Category Archives: News

B.C. forest companies can’t get enough rail cars to ship products to customers

B.C. forest companies can’t get enough rail cars to ship products to customers.

VANCOUVER – B.C. forest companies say they can no longer get enough rail cars to move their products to market at a time when the U.S. housing market is going through a major recovery.

U.S. housing starts topped one million in March on a seasonally adjusted rate, more than double the low point hit during the recession, prompting a run on rail cars that Canadian mills use to get their wood products to market. It’s not just lumber that’s being affected. Oriented strand board, plywood and even pulp inventories are building at the mills, forcing companies to turn to trucks – which are also in short supply.

“If you had a pickup truck, we would use it,” Bob Hayes, transportation vice-president at Canfor Corp. said Tuesday.

Earlier this year, Canfor came within four hours of shutting down a pulp mill because of a rail car shortage. Pulp production is also up and because it is perishable, it cannot be stored outside, Hayes said. Canfor has erected a big-top style tent at one of its Prince George pulp mills to store inventory but so far hasn’t had to use it.

However, the rail car crunch is adding to costs, from additional trucking to causing ships to be delayed in port, he said.

“We were trucking this week from Prince George to Squamish terminal. We have never done that before. We had to find emergency trucks this weekend to go from Prince George to Squamish to keep the product flowing to the vessels and to keep the warehouses from overflowing,” Hayes said.

“I think transportation and the lack thereof, is going to be the biggest challenge for B.C. forest products companies to get their product to market in 2013 and beyond.

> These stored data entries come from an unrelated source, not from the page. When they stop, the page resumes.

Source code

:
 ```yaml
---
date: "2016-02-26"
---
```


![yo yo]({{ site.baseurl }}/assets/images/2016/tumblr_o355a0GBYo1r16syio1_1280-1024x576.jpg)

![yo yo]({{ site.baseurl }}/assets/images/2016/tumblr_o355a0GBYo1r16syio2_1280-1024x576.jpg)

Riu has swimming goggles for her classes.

Usually economics will drive solutions, but right now, that solution is to constrain the industry.”

Catherine Cobden, executive vice-president of the Forest Products Association of Canada, said the rail car shortage is systemic, with both CN and CP unable to deliver enough cars to meet growing demand.

“It’s very disappointing at a time when markets are rebounding and we are gearing up to support and supply, not just our traditional markets but our growing emerging markets,” she said.

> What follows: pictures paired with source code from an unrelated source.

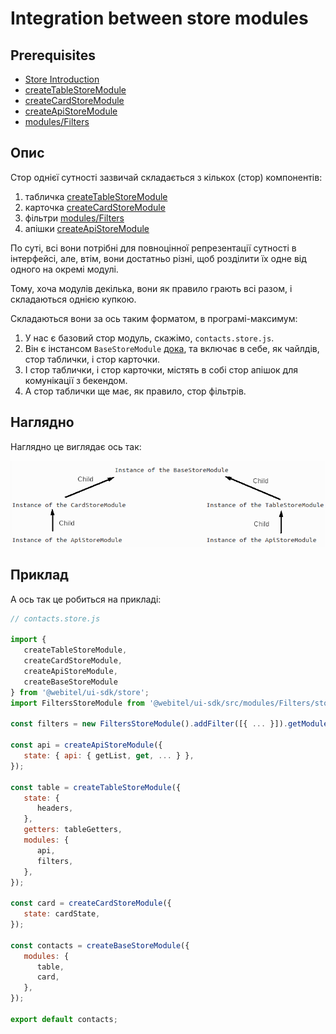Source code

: # Integration between store modules

## Prerequisites

* [Store Introduction](../../../webitel-ui/store/_Introduction/Readme.md)
* [createTableStoreModule](../../../webitel-ui/store/createTableStoreModule/Readme.md)
* [createCardStoreModule](../../../webitel-ui/store/createCardStoreModule/Readme.md)
* [createApiStoreModule](../../../webitel-ui/store/createApiStoreModule/Readme.md)
* [modules/Filters](../../../webitel-ui/modules/Filters/Readme.md)

## Опис

Стор однієї сутності зазвичай складається з кількох (стор) компонентів:

1. табличка [createTableStoreModule](../../../webitel-ui/store/createTableStoreModule/Readme.md)
2. карточка [createCardStoreModule](../../../webitel-ui/store/createCardStoreModule/Readme.md)
3. фільтри [modules/Filters](../../../webitel-ui/modules/Filters/Readme.md)
4. апішки [createApiStoreModule](../../../webitel-ui/store/createApiStoreModule/Readme.md)

По суті, всі вони потрібні для повноцінної репрезентації сутності в інтерфейсі,
але, втім, вони достатньо різні, щоб розділити їх одне від одного на окремі модулі.

Тому, хоча модулів декілька, вони як правило грають всі разом, і складаються однією купкою.

Складаються вони за ось таким форматом, в програмі-максимум:

1. У нас є базовий стор модуль, скажімо, `contacts.store.js`.
2. Він є інстансом `BaseStoreModule` [дока](../../../webitel-ui/store/createBaseStoreModule/Readme.md), та включає в
   себе,
   як чайлдів, стор таблички, і стор карточки.
3. І стор таблички, і стор карточки, містять в собі стор апішок для комунікації з бекендом.
4. А стор таблички ще має, як правило, стор фільтрів.

## Наглядно

Наглядно це виглядає ось так:

![воть](./assets/schema.png)

## Приклад

А ось так це робиться на прикладі:

```javascript
// contacts.store.js

import {
   createTableStoreModule,
   createCardStoreModule,
   createApiStoreModule,
   createBaseStoreModule
} from '@webitel/ui-sdk/store';
import FiltersStoreModule from '@webitel/ui-sdk/src/modules/Filters/store/FiltersStoreModule.js';

const filters = new FiltersStoreModule().addFilter([{ ... }]).getModule();

const api = createApiStoreModule({
   state: { api: { getList, get, ... } },
});

const table = createTableStoreModule({
   state: {
      headers,
   },
   getters: tableGetters,
   modules: {
      api,
      filters,
   },
});

const card = createCardStoreModule({
   state: cardState,
});

const contacts = createBaseStoreModule({
   modules: {
      table,
      card,
   },
});

export default contacts;
```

“Our members are saying in some cases they are only getting half the cars they need to service their marketplace. Obviously this is a very difficult and untenable position for us.”

U.S. housing starts reached 1.036 million units in March on a seasonally adjusted rate, seven per cent higher than February and 46.7 per cent above March 2012, according to the U.S. lumber publication Random Lengths. March’s rate was the highest since 2008. The 2013 forecast had been for from 885,000 to 985,000 starts.

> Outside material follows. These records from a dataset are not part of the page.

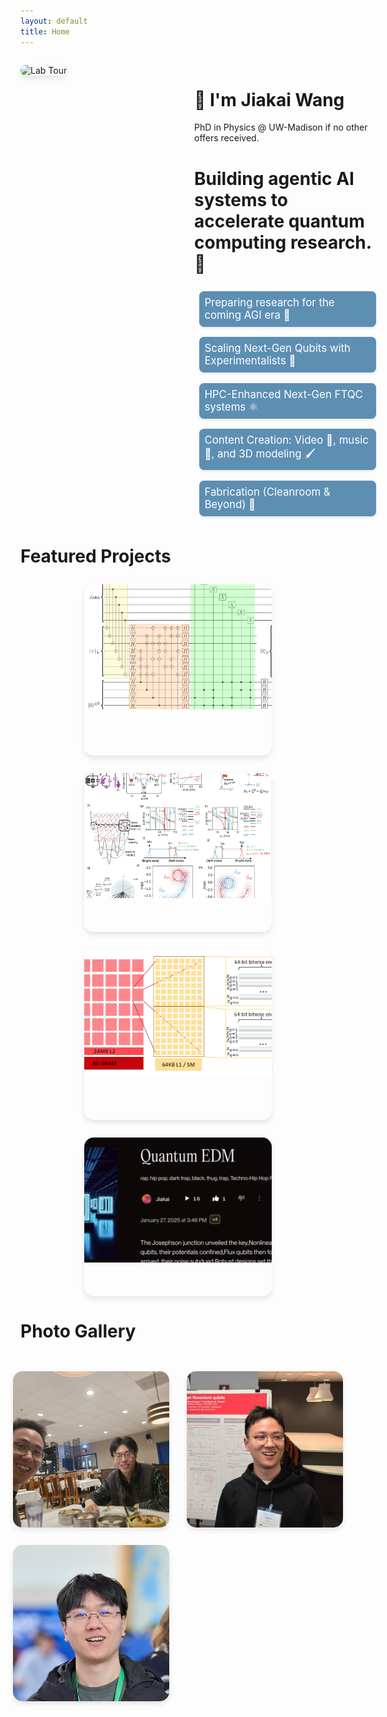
```yaml
---
layout: default
title: Home
---
```


<div class="intro-container">
    <div class="intro-image">
        <img src="/files/lab_tour_small.png" alt="Lab Tour" />
    </div>
    <div class="intro-content">
        <h1>👋 I'm Jiakai Wang</h1>
        <p>PhD in Physics @ UW-Madison if no other offers received. </p>
        <h1> Building agentic AI systems to accelerate quantum computing research. 🤖</h1>
        <div class="tags">
            <span class="tag" style="animation-delay: 0s">Preparing research for the coming AGI era 🤖</span>
            <span class="tag" style="animation-delay: 0.2s">Scaling Next-Gen Qubits with Experimentalists 🔬</span>
            <span class="tag" style="animation-delay: 0.4s">HPC-Enhanced Next-Gen FTQC systems ⚛️</span>
            <span class="tag" style="animation-delay: 0.6s">Content Creation: Video 🎥, music 🎹, and 3D modeling 🖌️</span>
            <span class="tag" style="animation-delay: 0.6s">Fabrication (Cleanroom & Beyond) 🥼</span>
        </div>
    </div>
</div>

<style>
.intro-container {
    display: flex;
    gap: 2em;
    align-items: flex-start;
    margin: 2em 0;
}

.intro-image {
    flex: 2;
    min-width: 250px;
    max-width: 40%;
}

.intro-image img {
    width: 100%;
    height: auto;
    border-radius: 15px;
    box-shadow: 0 4px 8px rgba(0, 0, 0, 0.1);
}

.intro-content {
    flex: 3;
    min-width: 300px;
}

@media (max-width: 768px) {
    .intro-container {
        flex-direction: column;
    }
    
    .intro-image {
        max-width: 100%;
    }
    
    .intro-image, .intro-content {
        width: 100%;
    }
}

@keyframes fadeIn {
    from {
      opacity: 0;
      transform: translateY(10px);
    }
    to {
      opacity: 1;
      transform: translateY(0);
    }
  }

  .tags {
    margin-top: 1em;
    display: flex;
    flex-wrap: wrap;
  }

  .tag {
    background-color: #5d8fb3;
    color: white;
    padding: 0.5em;
    border-radius: 7.5px;
    margin: 0.5em;
    display: inline-block;
    opacity: 0;
    animation: fadeIn 0.5s ease-out forwards;
    transition: all 0.2s ease;
    box-shadow: 0 2px 4px rgba(0, 0, 0, 0.1);
    will-change: transform;
    cursor: pointer;
    text-decoration: none !important;
    animation: fadeIn 0.5s ease-out forwards;
    animation-delay: calc(var(--tag-index, 0) * 0.2s);
    font-size: 1.2em;
  }

  .tag:hover {
    transform: scale(1.05);
    box-shadow: 0 4px 8px rgba(0, 0, 0, 0.2);
    background-color: #6fa3c7;
    color: white !important;
  }

  .dark-mode .tag {
    background-color: #333;
  }

  .dark-mode .tag:hover {
    background-color: #444;
  }
</style>

# Featured Projects

<div class="card-container">
    <div class="card" onclick="expandCard('past_projects/mfqec')" style="animation-delay: 0s">
        <div class="card-image">
            <img src="/files/2023/circ_simple.png" alt="MFQEC" />
        </div>
        <div class="card-text">
            Measurement-free quantum error correction
        </div>
    </div>
    <div class="card" onclick="expandCard('past_projects/fluxonium_erasure')" style="animation-delay: 0.2s">
        <div class="card-image">
            <img src="/files/2024/lvl_diagram.png" alt="Fluxonium" />
        </div>
        <div class="card-text">
            Fluxonium erasure
        </div>
    </div>
    <div class="card" onclick="expandCard('past_projects/hpc')" style="animation-delay: 0.4s">
        <div class="card-image">
            <img src="/files/2024/GPU_pauli_frame.png" alt="HPC" />
        </div>
        <div class="card-text">
            High-Performance Software for Quantum Computing Research
        </div>
    </div>
<div class="card" style="animation-delay: 0.4s">
    <a href="/past_projects/quantumRAP/" style="text-decoration: none; color: inherit;">
        <div class="card-image">
            <img src="/files/2025/quantumRAP.png" alt="HPC" />
        </div>
        <div class="card-text">
            QUANTUM RAP MUSIC
        </div>
    </a>
</div>
</div>

<style>
  .card-container {
    display: flex;
    flex-wrap: wrap;
    justify-content: center;
    gap: 1em;
    margin-top: 2em;
  }
  .card {
    background-color: #d3d3d3;
    color: black;
    border-radius: 30px;
    overflow: hidden;
    text-decoration: none;
    width: 300px;
    display: flex;
    flex-direction: column;
    align-items: center;
  }
  .card-image {
    width: 100%;
    height: 200px;
    overflow: hidden;
  }
  .card-image img {
    width: 100%;
    height: 100%;
    object-fit: cover;
    border-radius: 0;
  }
  .card-text {
    padding: 0.5em;
    text-align: center;
    color: black;
    font-size: 1.2em;
  }
  .dark-mode .card {
    background-color: #333;
  }
  .dark-mode .card-text {
    color: white;
  }
</style>
<!-- 
# Research interests:

<div class="card-container">
    <div class="card" onclick="expandCard('agents')" style="animation-delay: 0s">
        <div class="card-image">
            <img src="/files/agents.png" alt="agents" />
        </div>
        <div class="card-text">
            LLM prompt engineering
        </div>
    </div>
    <div class="card" onclick="expandCard('ftqc')" style="animation-delay: 0.2s">
        <div class="card-image">
            <img src="/files/3d_integration.png" alt="FTQC" />
        </div>
        <div class="card-text">
            FTQC architecture upon qLDPC codes for photonic / ion trap / scqubits
        </div>
    </div>
    <div class="card" onclick="expandCard('novel_SCqubits')" style="animation-delay: 0.4s">
        <div class="card-image">
            <img src="/files/2024/JJ_Chain.png" alt="QC" />
        </div>
        <div class="card-text">
            AI-assisted novel superconducting qubit design
        </div>
    </div>
    <div class="card" onclick="expandCard('hpc_app')" style="animation-delay: 0.6s">
        <div class="card-image">
            <img src="/files/DGX_quantum.png" alt="QC" />
        </div>
        <div class="card-text">
            HPC for QEC
        </div>
    </div>
</div> -->

<!-- Card Expansion Overlay -->
<div class="card-overlay" id="cardOverlay" onclick="closeExpandedCard()">
    <div class="expanded-card" onclick="event.stopPropagation()">
        <button class="close-button" onclick="closeExpandedCard()">×</button>
        <div class="expanded-content" id="expandedContent">
            <!-- Content will be loaded here -->
        </div>
    </div>
</div>

<script>
async function expandCard(cardId) {
    const overlay = document.getElementById('cardOverlay');
    const content = document.getElementById('expandedContent');
    
    try {
        // Determine the correct path based on the cardId
        let fetchPath;
        if (cardId.includes('past_projects')) {
            fetchPath = `/${cardId}/`;
        } else {
            fetchPath = `/potential_directions/${cardId}/`;
        }
        
        // Fetch the content
        const response = await fetch(fetchPath);
        const html = await response.text();
        
        // Extract the main content
        const parser = new DOMParser();
        const doc = parser.parseFromString(html, 'text/html');
        const mainContent = doc.querySelector('main').innerHTML;
        
        // Insert the content
        content.innerHTML = mainContent;
        
        // Position the overlay relative to current viewport
        const scrollTop = window.pageYOffset || document.documentElement.scrollTop;
        overlay.style.top = `${scrollTop}px`;
        
        // Show the overlay
        overlay.classList.add('active');
        document.body.style.overflow = 'hidden'; // Prevent scrolling
    } catch (error) {
        console.error('Error loading content:', error);
    }
}

function closeExpandedCard() {
    const overlay = document.getElementById('cardOverlay');
    overlay.classList.remove('active');
    document.body.style.overflow = ''; // Restore scrolling
    overlay.style.top = '0'; // Reset position
}
</script>

<style>
  .card {
    cursor: pointer;
    transition: transform 0.3s ease;
  }

  .card:hover {
    transform: translateY(-5px);
  }

  .card-overlay {
    position: absolute;
    left: 0;
    width: 100%;
    height: 100vh;
    background: rgba(0, 0, 0, 0.5);
    backdrop-filter: blur(10px);
    display: none;
    justify-content: center;
    align-items: center;
    z-index: 1000;
  }

  .card-overlay.active {
    display: flex;
  }

  .expanded-card {
    background: var(--color-dark-grey);
    width: 90%;
    max-width: 1200px;
    height: 80vh;
    border-radius: 30px;
    padding: 2em;
    position: relative;
    overflow-y: auto;
    display: flex;
    flex-direction: column;
  }

  .expanded-content {
    flex: 1;
    overflow-y: auto;
    padding-right: 1em;
    margin-top: 0;
    padding-top: 0;
  }

  .expanded-content::-webkit-scrollbar {
    width: 8px;
  }

  .expanded-content::-webkit-scrollbar-track {
    background: var(--color-dark-grey);
  }

  .expanded-content::-webkit-scrollbar-thumb {
    background: var(--color-hover);
    border-radius: 4px;
  }

  .close-button {
    position: absolute;
    top: 1em;
    right: 1em;
    background: none;
    border: none;
    font-size: 2em;
    cursor: pointer;
    color: var(--color-white);
    padding: 0.2em 0.5em;
    border-radius: 50%;
    transition: background-color 0.3s ease;
    z-index: 2;
  }

  .close-button:hover {
    background-color: rgba(255, 255, 255, 0.1);
  }

  .dark-mode .expanded-card {
    background: var(--color-dark-grey);
    color: var(--color-white);
  }

  .dark-mode .close-button {
    color: var(--color-white);
  }

  .dark-mode .close-button:hover {
    background-color: rgba(255, 255, 255, 0.1);
  }
</style>

<style>
@keyframes cardFadeIn {
    from {
        opacity: 0;
        transform: translateY(20px);
    }
    to {
        opacity: 1;
        transform: translateY(0);
    }
}

.card {
    opacity: 0;
    animation: cardFadeIn 0.8s ease-out forwards;
    transition: transform 0.3s ease, box-shadow 0.3s ease;
    cursor: pointer;
    animation: cardFadeIn 0.8s ease-out forwards;
    animation-delay: calc(var(--card-index, 0) * 0.2s);
}

.card:hover {
    transform: translateY(-10px);
    box-shadow: 0 10px 20px rgba(0, 0, 0, 0.2);
}

.card-container {
    display: flex;
    flex-wrap: wrap;
    justify-content: center;
    gap: 2em;
    margin: 2em 0;
}

.card {
    background: var(--color-dark-grey);
    border-radius: 15px;
    overflow: hidden;
    width: 300px;
    box-shadow: 0 4px 8px rgba(0, 0, 0, 0.1);
}

.card-image {
    width: 100%;
    height: 200px;
    overflow: hidden;
}

.card-image img {
    width: 100%;
    height: 100%;
    object-fit: cover;
    transition: transform 0.3s ease;
}

.card:hover .card-image img {
    transform: scale(1.1);
}

.card-text {
    padding: 1em;
    color: white;
    font-size: 1.2em;
    text-align: center;
}

.dark-mode .card {
    background: var(--color-dark-grey);
}
</style>

# Photo Gallery

<div class="photo-grid">
    <div class="photo-card" onclick="expandPhoto('/files/ShuiJiang.jpg', 'Eating Dim Sum w/ Shui Jiang from CUHK ECE')">
        <img src="/files/ShuiJiang.jpg" alt="Dim Sum w/ Shui Jiang from CUHK ECE">
    </div>
    <div class="photo-card" onclick="expandPhoto('/files/photo_poster.jpg', 'Presenting a poster')">
        <img src="/files/photo_poster.jpg" alt="My Photo">
    </div>
    <div class="photo-card" onclick="expandPhoto('/files/photo_APSMM24.png', 'At 2024 APSMM')">
        <img src="/files/photo_APSMM24.png" alt="My Photo">
    </div>
    <!-- <div class="photo-card" onclick="expandPhoto('/files/poster_2024.jpg', 'Photo of me giving a talk @ IMSI quantum hardware workshop 2024 to Prof. Jens Koch')">
        <img src="/files/poster_2024.jpg" alt="Photo of me giving a talk @ IMSI quantum hardware workshop 2024">
    </div> -->
<!--     <div class="photo-card" onclick="expandPhoto('/files/tracker.jpg', 'My Photo on a tracker')">
        <img src="/files/tracker.jpg" alt="My Photo on a tracker">
    </div> -->
<!--     <div class="photo-card" onclick="expandPhoto('/files/holding_cat.jpg', 'idk')">
        <img src="/files/holding_cat.jpg" alt="My Photo on a tracker">
    </div> -->
    <!-- <div class="photo-card" onclick="expandPhoto('/files/APSMM.jpg', 'Minneapolis')">
        <img src="/files/APSMM.jpg" alt="APSMM2024">
    </div> -->
<!--     <div class="photo-card" onclick="expandPhoto('/files/cinematic_goose.jpg', 'winter lake mendota @ Madison WI')">
        <img src="/files/cinematic_goose.jpg" alt="APSMM2024">
    </div> -->
</div>

<style>
.photo-grid {
    display: grid;
    grid-template-columns: repeat(3, minmax(250px, 300px));
    gap: 2em;
    padding: 2em;
    justify-content: center;
}

@media (max-width: 1000px) {
    .photo-grid {
        grid-template-columns: repeat(2, minmax(250px, 300px));
    }
}

@media (max-width: 600px) {
    .photo-grid {
        grid-template-columns: repeat(1, minmax(250px, 300px));
        gap: 1em;
        padding: 1em;
    }
}

@keyframes photoFadeIn {
    from {
        opacity: 0;
        transform: translateY(20px);
    }
    to {
        opacity: 1;
        transform: translateY(0);
    }
}

.photo-card {
    cursor: pointer;
    border-radius: 15px;
    overflow: hidden;
    box-shadow: 0 4px 8px rgba(0, 0, 0, 0.1);
    transition: transform 0.3s ease, box-shadow 0.3s ease;
    background: var(--color-dark-grey);
    height: 250px;
    opacity: 0;
    animation: photoFadeIn 0.8s ease-out forwards;
    animation-delay: calc(var(--photo-index, 0) * 0.2s);
}

.photo-card:hover {
    transform: translateY(-5px);
    box-shadow: 0 8px 16px rgba(0, 0, 0, 0.2);
}

.photo-card img {
    width: 100%;
    height: 100%;
    object-fit: cover;
    transition: transform 0.3s ease;
}

.photo-card:hover img {
    transform: scale(1.05);
}
</style>

<script>
function expandPhoto(photoUrl, caption) {
    const overlay = document.getElementById('photoOverlay');
    const content = document.getElementById('expandedPhotoContent');
    
    content.innerHTML = `
        <img src="${photoUrl}" alt="${caption}">
        <div class="expanded-photo-caption">${caption}</div>
    `;
    
    // Show the overlay
    overlay.classList.add('active');
    document.body.style.overflow = 'hidden'; // Prevent scrolling
}

function closeExpandedPhoto() {
    const overlay = document.getElementById('photoOverlay');
    overlay.classList.remove('active');
    document.body.style.overflow = ''; // Restore scrolling
}

// Close on ESC key
document.addEventListener('keydown', function(e) {
    if (e.key === 'Escape') {
        closeExpandedPhoto();
    }
});
</script>

<script>
// Add this after the photo grid HTML
document.addEventListener('DOMContentLoaded', function() {
    const photoCards = document.querySelectorAll('.photo-card');
    photoCards.forEach((card, index) => {
        card.style.setProperty('--photo-index', index);
    });
});
</script>

<script>
document.addEventListener('DOMContentLoaded', function() {
    const tags = document.querySelectorAll('.tag');
    tags.forEach((tag, index) => {
        tag.style.setProperty('--tag-index', index);
    });
});
</script>

<script>
document.addEventListener('DOMContentLoaded', function() {
    // Handle featured project cards
    document.querySelectorAll('.card-container').forEach(container => {
        const cards = container.querySelectorAll('.card');
        cards.forEach((card, index) => {
            card.style.setProperty('--card-index', index);
        });
    });
});
</script>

Doug Routledge, acting president of the B.C. Council of Forest Industries, said B.C. sawmills have responded by returning to two shifts. Employment in the forest industry has climbed marginally, from 51,490 direct jobs in 2009 to 56,340 in 2012, according to Statistics Canada.

“Most mills are back on a two-shift capacity which would be equivalent to normal production levels. A few mills, not many, have added in a graveyard shift. But it’s being buffered by transportation issues – not just railcars – where people are not able to get rid of finished inventory. That is buffering the ability to put on that third shift here and there,” Routledge said.

“We aren’t currently not supplying the U.S. market with quite as much product as I think they would like. It’s shortage of rail cars, a shortage of trucks and generally, a shortage of all transportation vehicles.

Further, a shortage of skilled labour is hitting the supply chain.

“There’s no question: There’s a shortage of drivers and a shortage of trucks, whether lumber or log, to move the product,”

The rapid rebound in housing coupled with the rail car shortage has forest industry leaders wondering if the two rail companies will be able to provide enough cars on a long-term basis to meet the U.S. appetite for Canadian wood products.

In an email statement, CN said since January, CN has been challenged by extremely cold weather in Western Canada, snowfall and several line disruptions.

“As a consequence, train velocity has declined, while terminal dwell times at classification yards have risen. These factors have adversely affected the productivity of the rail network, as well as service levels for all customers,” CN spokeswoman Emily Hamer said in the email.

“Throughout the winter we have been in close communication with our customers to keep them informed of these situations. We continue to work with customers to address their service needs.”

Routledge said CN has told the industry that rail cars got sidelined and then frozen in the snow.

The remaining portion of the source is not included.